The cast is uniformly strong, led by the dynamic, strong-voiced Prades as Gloria, who is well-matched by Martinez in a solid, amiable performance as Emilio. The strength of their relationship is an important part of this story, and both of these two make that relationship work with their excellent chemistry. There are also memorable performances from Cuervo as Gloria’s supportive, persistent grandmother Consuelo, Ticotin as the loving but sometimes overprotective mother Gloria Fajardo, and Jason Martinez as Gloria’s father Jose. The whole cast is strong in support, as well, with an excellent singing and dancing ensemble, helping to bring this story, and the music from the chart-topping hits to lesser-known songs, to life with energy and style.

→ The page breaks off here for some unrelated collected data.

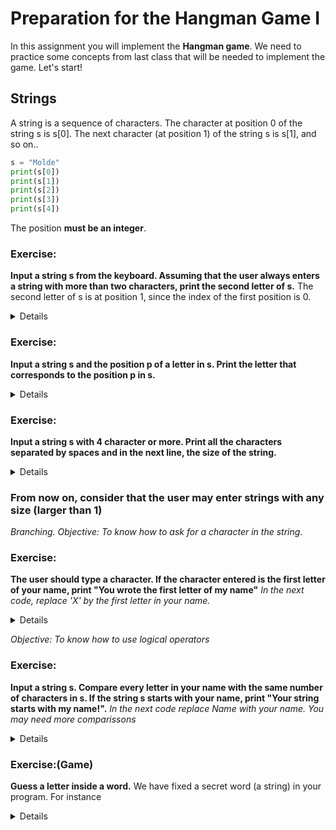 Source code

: # Preparation for the Hangman Game I
In this assignment you will implement the **Hangman game**. 
We need to practice some concepts from last class that will be needed to implement the game. 
Let's start!

## Strings 
A string is a sequence of characters. The character at position 0 of the string s is s[0]. The next character (at position 1) of the string s is s[1], and so on.. 
```python
s = "Molde"
print(s[0])
print(s[1])
print(s[2])
print(s[3])
print(s[4])
```
The position **must be an integer**.

### Exercise: 
**Input a string s from the keyboard. Assuming that the user always enters a string with more than two characters, print the second letter of s.**
The second letter of s is at position 1, since the index of the first position is 0.
<details>
  
```python
s = input ("Enter a word with more than two characters ")
print("The second character in the word you typed is", s[1])
```

</details>
  
### Exercise: 
**Input a string s and the position p of a letter in s. Print the letter that corresponds to the position p in s.**

<details>

```python
s = input ("Enter a word with more than two characters ")
p = int(input("Enter the position of the letter you want me to print "))
print("The character at position", p, "in the word", s, "is", s[p])
```
</details>

### Exercise:
**Input a string s with 4 character or more. Print all the characters separated by spaces and in the next line, the size of the string.**
<details>

```python
s = input("Type a name with 4 letters or more")
print (s[0] + " " + s[1] + " " + s[2] + " " + s[3])
print("The size of the string is", len(s))
```

</details>

### From now on, consider that the user may enter strings with any size (larger than 1)

*Branching. Objective: To know how to ask for a character in the string*.
### Exercise: 
**The user should type a character. If the character entered is the first letter of your name, print "You wrote the first letter of my name"**
*In the next code, replace 'X' by the first letter in your name.*
<details>

```python
s = input ("Enter the first letter of my name")
if (s[0] == 'X'): 
    print("You wrote the first letter of my name")
```

</details>

*Objective: To know how to use logical operators*
### Exercise: 
**Input a string s. Compare every letter in your name with the same number of characters in s. If the string s starts with your name, print "Your string starts with my name!".**
*In the next code replace Name with your name. You may need more comparissons*

<details>

```python
if (s[0] == 'A') and (s[1] == 'n') and (s[2] == 'a'):
    print("Your string starts with my name!")
```

</details>

### Exercise:(Game) 
**Guess a letter inside a word.**
We have fixed a secret word (a string) in your program. For instance 
<details>
  
```python
secretWord = "Orangutan"
```

</details>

Although On Your Feet! is going to appeal especially to fans of the Estefans and Miami Sound Machine, the story and music are compelling enough to entertain even those who may not be as familiar with the music. There’s an energetic “Megamix” finale that lives up to the title, as well, bringing the audience member to their feet. It’s a crowd-pleaser in the best sense of that term.

Cast of On Your Feet!
Photo by Matthew Murphy
On Your Feet! National Tour

The National Tour of On Your Feet! The Emilio & Gloria Estefan Broadway Musical is running at the Fox Theatre until November 19, 2017.